Slimmers struggling to control their junk food cravings may be able to enjoy a few more fatty or sugary treats without guilt, as the calorie counts used as the basis for diets and healthy-eating guidance for the past 18 years could be wrong.
A draft report by the Scientific Advisory Committee on Nutrition (SACN), which advises the government, recommends that adults' recommended daily calorie intake – currently 2,000 for woman and 2,500 for men – could be increased by up to 16%.
This means men could safely consume an extra 400 calories a day, equivalent to an average-sized cheeseburger or two bags of ready salted crisps.
The revised guidance [pdf] comes after researchers found a more accurate assessment of how fat can be burned off through exercise. But the committee, which includes some of Britain's top nutritional experts, said people should only eat more if they exercise more, given rising levels of obesity.
Health campaigners and consumer experts fear the revised figures could send out the wrong message to people who are overweight.
Ministers are already considering the introduction of new food-labelling schemes to highlight the calorie content of foods relative to guideline daily amounts (GDAs).

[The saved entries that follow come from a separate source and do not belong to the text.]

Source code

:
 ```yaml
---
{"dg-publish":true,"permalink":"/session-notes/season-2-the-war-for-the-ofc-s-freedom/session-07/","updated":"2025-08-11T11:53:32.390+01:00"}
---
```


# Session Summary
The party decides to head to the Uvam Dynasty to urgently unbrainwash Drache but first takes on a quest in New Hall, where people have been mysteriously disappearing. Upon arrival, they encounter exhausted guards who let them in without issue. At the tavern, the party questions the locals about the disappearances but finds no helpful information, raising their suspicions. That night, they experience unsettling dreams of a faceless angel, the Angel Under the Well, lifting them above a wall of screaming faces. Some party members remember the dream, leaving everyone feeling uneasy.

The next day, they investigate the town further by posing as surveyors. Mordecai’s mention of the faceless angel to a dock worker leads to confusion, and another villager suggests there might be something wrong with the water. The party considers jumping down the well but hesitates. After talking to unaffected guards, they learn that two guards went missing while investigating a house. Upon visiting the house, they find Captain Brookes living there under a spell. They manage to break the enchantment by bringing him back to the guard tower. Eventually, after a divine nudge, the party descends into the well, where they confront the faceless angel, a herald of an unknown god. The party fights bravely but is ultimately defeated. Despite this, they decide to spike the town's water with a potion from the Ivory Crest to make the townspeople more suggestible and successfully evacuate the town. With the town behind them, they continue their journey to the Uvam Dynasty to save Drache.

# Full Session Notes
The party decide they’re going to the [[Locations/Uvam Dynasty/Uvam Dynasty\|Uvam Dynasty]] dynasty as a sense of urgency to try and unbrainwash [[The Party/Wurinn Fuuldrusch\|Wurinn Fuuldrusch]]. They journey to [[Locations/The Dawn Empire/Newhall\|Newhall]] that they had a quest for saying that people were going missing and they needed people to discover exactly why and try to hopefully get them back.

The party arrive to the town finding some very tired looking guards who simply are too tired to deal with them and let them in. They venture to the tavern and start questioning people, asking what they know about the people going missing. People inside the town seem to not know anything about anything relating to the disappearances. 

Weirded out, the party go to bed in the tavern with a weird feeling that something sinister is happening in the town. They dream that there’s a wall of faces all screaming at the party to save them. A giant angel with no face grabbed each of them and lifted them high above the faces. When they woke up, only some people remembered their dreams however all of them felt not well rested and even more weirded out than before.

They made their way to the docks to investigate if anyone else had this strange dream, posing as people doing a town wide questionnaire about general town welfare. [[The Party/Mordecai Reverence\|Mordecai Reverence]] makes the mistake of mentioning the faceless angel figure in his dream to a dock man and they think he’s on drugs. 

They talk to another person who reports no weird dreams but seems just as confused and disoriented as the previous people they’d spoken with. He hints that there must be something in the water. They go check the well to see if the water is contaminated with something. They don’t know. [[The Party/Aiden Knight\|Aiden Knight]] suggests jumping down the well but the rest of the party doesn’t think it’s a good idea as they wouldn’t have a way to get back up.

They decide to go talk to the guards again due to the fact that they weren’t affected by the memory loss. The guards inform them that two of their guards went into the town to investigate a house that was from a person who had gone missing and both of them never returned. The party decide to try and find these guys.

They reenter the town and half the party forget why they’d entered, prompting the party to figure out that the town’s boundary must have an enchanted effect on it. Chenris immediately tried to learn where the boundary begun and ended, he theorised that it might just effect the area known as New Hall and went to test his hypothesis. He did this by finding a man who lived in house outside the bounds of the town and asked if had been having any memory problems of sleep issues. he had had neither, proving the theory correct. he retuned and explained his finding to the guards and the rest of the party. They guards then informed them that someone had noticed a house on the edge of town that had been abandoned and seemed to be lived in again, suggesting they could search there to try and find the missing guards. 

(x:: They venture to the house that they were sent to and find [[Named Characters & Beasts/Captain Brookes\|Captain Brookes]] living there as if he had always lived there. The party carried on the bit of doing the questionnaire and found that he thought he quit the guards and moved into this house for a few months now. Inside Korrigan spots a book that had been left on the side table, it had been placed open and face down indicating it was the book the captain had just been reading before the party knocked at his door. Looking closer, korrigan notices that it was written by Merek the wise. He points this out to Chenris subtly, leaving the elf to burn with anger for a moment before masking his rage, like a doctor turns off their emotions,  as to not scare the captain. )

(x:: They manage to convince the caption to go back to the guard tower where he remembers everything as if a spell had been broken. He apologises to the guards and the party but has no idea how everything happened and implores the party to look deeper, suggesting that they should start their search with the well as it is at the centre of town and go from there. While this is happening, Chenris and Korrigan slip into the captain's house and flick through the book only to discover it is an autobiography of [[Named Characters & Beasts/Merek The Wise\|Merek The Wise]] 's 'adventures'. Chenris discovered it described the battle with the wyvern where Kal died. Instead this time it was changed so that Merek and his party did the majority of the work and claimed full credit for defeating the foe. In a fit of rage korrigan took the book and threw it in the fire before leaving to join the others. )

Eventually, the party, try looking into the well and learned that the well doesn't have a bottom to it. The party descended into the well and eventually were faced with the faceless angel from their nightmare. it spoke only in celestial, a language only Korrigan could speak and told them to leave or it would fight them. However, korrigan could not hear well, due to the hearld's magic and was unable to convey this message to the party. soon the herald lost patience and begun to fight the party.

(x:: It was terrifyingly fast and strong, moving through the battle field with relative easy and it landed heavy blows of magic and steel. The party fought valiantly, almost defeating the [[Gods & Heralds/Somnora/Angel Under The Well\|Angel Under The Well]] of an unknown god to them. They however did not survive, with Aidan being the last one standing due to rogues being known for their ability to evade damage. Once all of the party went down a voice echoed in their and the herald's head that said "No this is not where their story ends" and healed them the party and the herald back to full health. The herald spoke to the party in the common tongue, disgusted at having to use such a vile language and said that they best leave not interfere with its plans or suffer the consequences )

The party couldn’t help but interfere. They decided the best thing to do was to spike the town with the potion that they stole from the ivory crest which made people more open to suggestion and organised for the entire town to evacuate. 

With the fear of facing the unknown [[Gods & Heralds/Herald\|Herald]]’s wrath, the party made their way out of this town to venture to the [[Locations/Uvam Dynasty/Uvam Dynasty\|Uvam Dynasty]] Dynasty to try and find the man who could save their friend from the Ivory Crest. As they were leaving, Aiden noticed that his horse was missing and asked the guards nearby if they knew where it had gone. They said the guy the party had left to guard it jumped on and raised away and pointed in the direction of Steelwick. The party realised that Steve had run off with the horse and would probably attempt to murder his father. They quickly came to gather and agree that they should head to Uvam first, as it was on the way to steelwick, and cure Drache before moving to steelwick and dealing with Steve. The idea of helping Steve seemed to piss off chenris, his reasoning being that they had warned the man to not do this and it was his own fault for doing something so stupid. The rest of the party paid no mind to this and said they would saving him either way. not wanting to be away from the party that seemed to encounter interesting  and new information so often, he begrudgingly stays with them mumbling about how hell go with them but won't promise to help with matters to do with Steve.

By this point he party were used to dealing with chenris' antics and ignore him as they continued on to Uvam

Existing guidelines on daily calorie intake for good health have formed the basis of food labelling and dietary advice from doctors and nutritionists since 1991. If the committee's proposals are accepted, some foods would be upgraded to a healthier rating.
A third of all British adults, or 13 million people, will be obese by 2012 if current trends continue. The committee's suggestions are subject to a 14-week consultation before final recommendations are made.